Given the length of the interview I’ve split it up into two entries. Today’s entry introduces you to the authors, their aspirations for their new book, and how social media has been beneficial in promoting the book. While the second part of the interview, which will be posted early next week, deals with specific ideas raised in the book.

You’re a founding partner of Pirate Toronto (and Pirate New York). You’re also the contact listed on the Pirate Entertainment Group’s website. You host a show on CBC Radio The Age of Persuasion (a show that’s widely respected and listened to religiously by people in and out of the advertising industry). You participate regularly in the community in giving speeches and presentations and now you and Mike Tennant have written a book, The Age of Persuasion How Marketing Ate Our Culture. Have I left anything out? Where do you find the time?

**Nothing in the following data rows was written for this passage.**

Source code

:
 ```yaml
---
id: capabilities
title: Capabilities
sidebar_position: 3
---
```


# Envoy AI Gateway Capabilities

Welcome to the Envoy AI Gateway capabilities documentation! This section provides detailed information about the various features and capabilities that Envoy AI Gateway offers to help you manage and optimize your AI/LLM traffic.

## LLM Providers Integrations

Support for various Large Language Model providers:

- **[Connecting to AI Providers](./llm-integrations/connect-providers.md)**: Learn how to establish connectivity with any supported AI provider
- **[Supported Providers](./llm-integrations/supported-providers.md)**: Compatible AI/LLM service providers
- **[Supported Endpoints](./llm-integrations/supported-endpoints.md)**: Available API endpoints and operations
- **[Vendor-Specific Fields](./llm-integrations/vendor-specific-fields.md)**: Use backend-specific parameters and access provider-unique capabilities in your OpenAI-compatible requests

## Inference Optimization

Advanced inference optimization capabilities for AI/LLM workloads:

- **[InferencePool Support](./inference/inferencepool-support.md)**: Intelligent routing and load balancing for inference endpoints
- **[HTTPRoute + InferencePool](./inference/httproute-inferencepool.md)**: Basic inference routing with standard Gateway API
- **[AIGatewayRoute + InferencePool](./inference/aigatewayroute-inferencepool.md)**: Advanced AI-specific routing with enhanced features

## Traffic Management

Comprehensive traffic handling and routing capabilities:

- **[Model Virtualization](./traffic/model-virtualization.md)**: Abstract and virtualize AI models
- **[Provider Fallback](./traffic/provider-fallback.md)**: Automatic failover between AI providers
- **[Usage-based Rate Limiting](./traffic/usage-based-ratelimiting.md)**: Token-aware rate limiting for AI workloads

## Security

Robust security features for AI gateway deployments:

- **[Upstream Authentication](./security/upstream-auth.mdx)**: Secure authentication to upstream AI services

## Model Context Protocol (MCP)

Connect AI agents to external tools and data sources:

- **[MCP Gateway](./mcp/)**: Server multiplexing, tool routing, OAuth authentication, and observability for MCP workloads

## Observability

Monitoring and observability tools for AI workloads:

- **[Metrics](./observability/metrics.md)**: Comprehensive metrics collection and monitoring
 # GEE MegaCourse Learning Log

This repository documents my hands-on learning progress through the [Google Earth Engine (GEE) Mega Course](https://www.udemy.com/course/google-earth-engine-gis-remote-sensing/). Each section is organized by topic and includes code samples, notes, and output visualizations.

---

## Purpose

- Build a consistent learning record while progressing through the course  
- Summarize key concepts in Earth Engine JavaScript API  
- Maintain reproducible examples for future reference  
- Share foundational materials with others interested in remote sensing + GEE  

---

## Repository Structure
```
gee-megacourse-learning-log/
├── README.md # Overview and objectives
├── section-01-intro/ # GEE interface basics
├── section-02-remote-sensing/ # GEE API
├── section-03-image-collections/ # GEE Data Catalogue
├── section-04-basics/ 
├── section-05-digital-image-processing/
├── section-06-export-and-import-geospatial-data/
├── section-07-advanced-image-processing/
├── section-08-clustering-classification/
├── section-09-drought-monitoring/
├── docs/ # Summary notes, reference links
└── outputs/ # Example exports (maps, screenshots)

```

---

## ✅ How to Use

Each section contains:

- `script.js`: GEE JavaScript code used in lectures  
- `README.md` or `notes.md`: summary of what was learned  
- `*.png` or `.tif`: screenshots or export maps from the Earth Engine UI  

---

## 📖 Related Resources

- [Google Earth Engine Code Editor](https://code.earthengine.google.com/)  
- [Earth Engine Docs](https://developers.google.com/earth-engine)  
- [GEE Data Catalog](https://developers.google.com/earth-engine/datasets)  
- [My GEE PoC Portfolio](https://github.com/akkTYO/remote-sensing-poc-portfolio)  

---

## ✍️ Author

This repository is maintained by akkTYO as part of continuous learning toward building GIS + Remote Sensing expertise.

Dad, husband and martial artist. I have always been very disciplined, a gift of the martial arts. I make the best use of my time, stealing moments here and there to do most of it. Mike Tennant and I put the show together nights and weekends. Mike is able to dedicate more daylight hours to it than I. It’s a juggling act, to be sure. But the one thing this business teaches you is how to be a world-class multi-tasker. One more thing – each thing I do feeds the other. So being a busy commercial director gives me stories for the radio show, which gives me stories for the book, which gives me speech topics, etc.

Speaking of Mike Tennant (pictured below), little seems to be known about him outside of the brief bio included on The Age of Persuasion’s website and the write-up found on the inside back-cover of The Age of Persuasion How Marketing Ate Our Culture. He certainly doesn’t have anywhere near the close to 1200 Twitter followers that you do. (As of this afternoon, he had just 20 people following him.) I get the impression he likes to be behind the scenes, but what can you share with us about him and what it was like writing a book together?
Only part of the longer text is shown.